[Assigned task] Everything in the listing below from the line containing "- maintenance windows" through the line containing "- connect to onprem" must be repeated exactly; the remaining lines are not wanted.
==== Source material ====
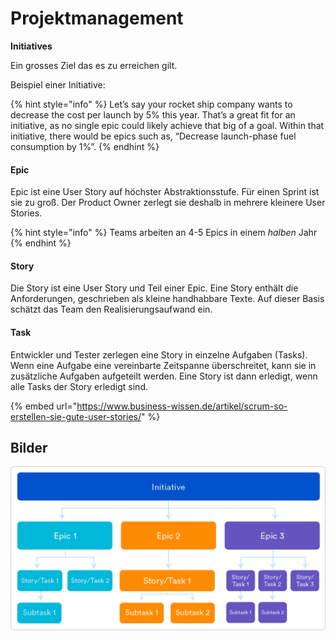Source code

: # Projektmanagement

**Initiatives**

Ein grosses Ziel das es zu erreichen gilt.

Beispiel einer Initiative:

{% hint style="info" %}
Let’s say your rocket ship company wants to decrease the cost per launch by 5% this year. That’s a great fit for an initiative, as no single epic could likely achieve that big of a goal. Within that initiative, there would be epics such as, “Decrease launch-phase fuel consumption by 1%”.
{% endhint %}

#### Epic

Epic ist eine User Story auf höchster Abstraktionsstufe. Für einen Sprint ist sie zu groß. Der Product Owner zerlegt sie deshalb in mehrere kleinere User Stories.

{% hint style="info" %}
Teams arbeiten an 4-5 Epics in einem _halben_ Jahr
{% endhint %}

#### Story

Die Story ist eine User Story und Teil einer Epic. Eine Story enthält die Anforderungen, geschrieben als kleine handhabbare Texte. Auf dieser Basis schätzt das Team den Realisierungsaufwand ein.

#### Task

Entwickler und Tester zerlegen eine Story in einzelne Aufgaben \(Tasks\). Wenn eine Aufgabe eine vereinbarte Zeitspanne überschreitet, kann sie in zusätzliche Aufgaben aufgeteilt werden. Eine Story ist dann erledigt, wenn alle Tasks der Story erledigt sind.

{% embed url="https://www.business-wissen.de/artikel/scrum-so-erstellen-sie-gute-user-stories/" %}

## Bilder

![](../.gitbook/assets/epics-vs-stories-agile-development.png)

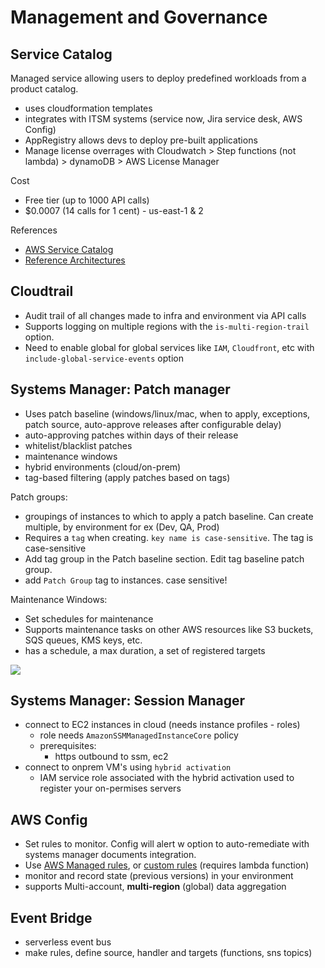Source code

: # Management and Governance

## Service Catalog
Managed service allowing users to deploy predefined workloads from a product catalog. 

- uses cloudformation templates
- integrates with ITSM systems (service now, Jira service desk, AWS Config)
- AppRegistry allows devs to deploy pre-built applications
- Manage license overrages with Cloudwatch > Step functions (not lambda) > dynamoDB > AWS License Manager

Cost
- Free tier (up to 1000 API calls)
- $0.0007 (14 calls for 1 cent) - us-east-1 & 2


References
- [AWS Service Catalog](https://aws.amazon.com/servicecatalog/?aws-service-catalog.sort-by=item.additionalFields.createdDate&aws-service-catalog.sort-order=desc)
- [Reference Architectures](https://github.com/aws-samples/aws-service-catalog-reference-architectures)

## Cloudtrail
- Audit trail of all changes made to infra and environment via API calls
- Supports logging on multiple regions with the `is-multi-region-trail` option. 
- Need to enable global for global services like `IAM`, `Cloudfront`, etc with `include-global-service-events` option

## Systems Manager: Patch manager

- Uses patch baseline (windows/linux/mac, when to apply, exceptions, patch source, auto-approve releases after configurable delay)
- auto-approving patches within days of their release
- whitelist/blacklist patches
- maintenance windows
- hybrid environments (cloud/on-prem)
- tag-based filtering (apply patches based on tags)

Patch groups: 
- groupings of instances to which to apply a patch baseline. Can create multiple, by environment for ex (Dev, QA, Prod)
- Requires a `tag` when creating. `key name is case-sensitive`. The tag is case-sensitive
- Add tag group in the Patch baseline section. Edit tag baseline patch group. 
- add `Patch Group` tag to instances. case sensitive! 

Maintenance Windows: 
- Set schedules for maintenance
- Supports maintenance tasks on other AWS resources like S3 buckets, SQS queues, KMS keys, etc. 
- has a schedule, a max duration, a set of registered targets


![](https://media.tutorialsdojo.com/sap_ssm_patch_group.png)

## Systems Manager: Session Manager
- connect to EC2 instances in cloud (needs instance profiles - roles)
    - role needs `AmazonSSMManagedInstanceCore` policy
    - prerequisites: 
        - https outbound to ssm, ec2
- connect to onprem VM's using `hybrid activation`
    - IAM service role associated with the hybrid activation used to register your on-permises servers


## AWS Config
- Set rules to monitor. Config will alert w option to auto-remediate with systems manager documents integration. 
- Use [AWS Managed rules](https://docs.aws.amazon.com/config/latest/developerguide/managed-rules-by-aws-config.html), or [custom rules](https://docs.aws.amazon.com/config/latest/developerguide/evaluate-config_develop-rules.html) (requires lambda function)
- monitor and record state (previous versions) in your environment
- supports Multi-account, **multi-region** (global) data aggregation


## Event Bridge
- serverless event bus
- make rules, define source, handler and targets (functions, sns topics)
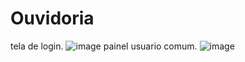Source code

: # Ouvidoria

tela de login.
![image](https://user-images.githubusercontent.com/34004001/138376303-a14ba42f-91c7-431e-983a-8b1f65c68b24.png)
painel usuario comum.
![image](https://user-images.githubusercontent.com/34004001/138376335-0f04a72a-100d-49a9-9f4c-e6b46de5175c.png)
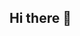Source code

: ## Hi there 👋

<!--
**krankhorn/krankhorn** is a ✨ _special_ ✨ repository because its `README.md` (this file) appears on your GitHub profile.

Here are some ideas to get you started:

- 🔭 I’m currently working on ...this coding sheet
- 🌱 I’m currently learning ...how to use HTML and CSS 
- 👯 I’m looking to collaborate on ... anything I love to learn
- 🤔 I’m looking for help with ... learning to code as this is a foreign concept to me
- 💬 Ask me about ... anything about medical lab results!
- 📫 How to reach me: ...
- 😄 Pronouns: ...she/her
- ⚡ Fun fact: ... Once I graduate I will be considered a medical lab scientist
-->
====
[The answer]
- maintenance windows
- hybrid environments (cloud/on-prem)
- tag-based filtering (apply patches based on tags)

Patch groups: 
- groupings of instances to which to apply a patch baseline. Can create multiple, by environment for ex (Dev, QA, Prod)
- Requires a `tag` when creating. `key name is case-sensitive`. The tag is case-sensitive
- Add tag group in the Patch baseline section. Edit tag baseline patch group. 
- add `Patch Group` tag to instances. case sensitive! 

Maintenance Windows: 
- Set schedules for maintenance
- Supports maintenance tasks on other AWS resources like S3 buckets, SQS queues, KMS keys, etc. 
- has a schedule, a max duration, a set of registered targets


![](https://media.tutorialsdojo.com/sap_ssm_patch_group.png)

## Systems Manager: Session Manager
- connect to EC2 instances in cloud (needs instance profiles - roles)
    - role needs `AmazonSSMManagedInstanceCore` policy
    - prerequisites: 
        - https outbound to ssm, ec2
- connect to onprem VM's using `hybrid activation`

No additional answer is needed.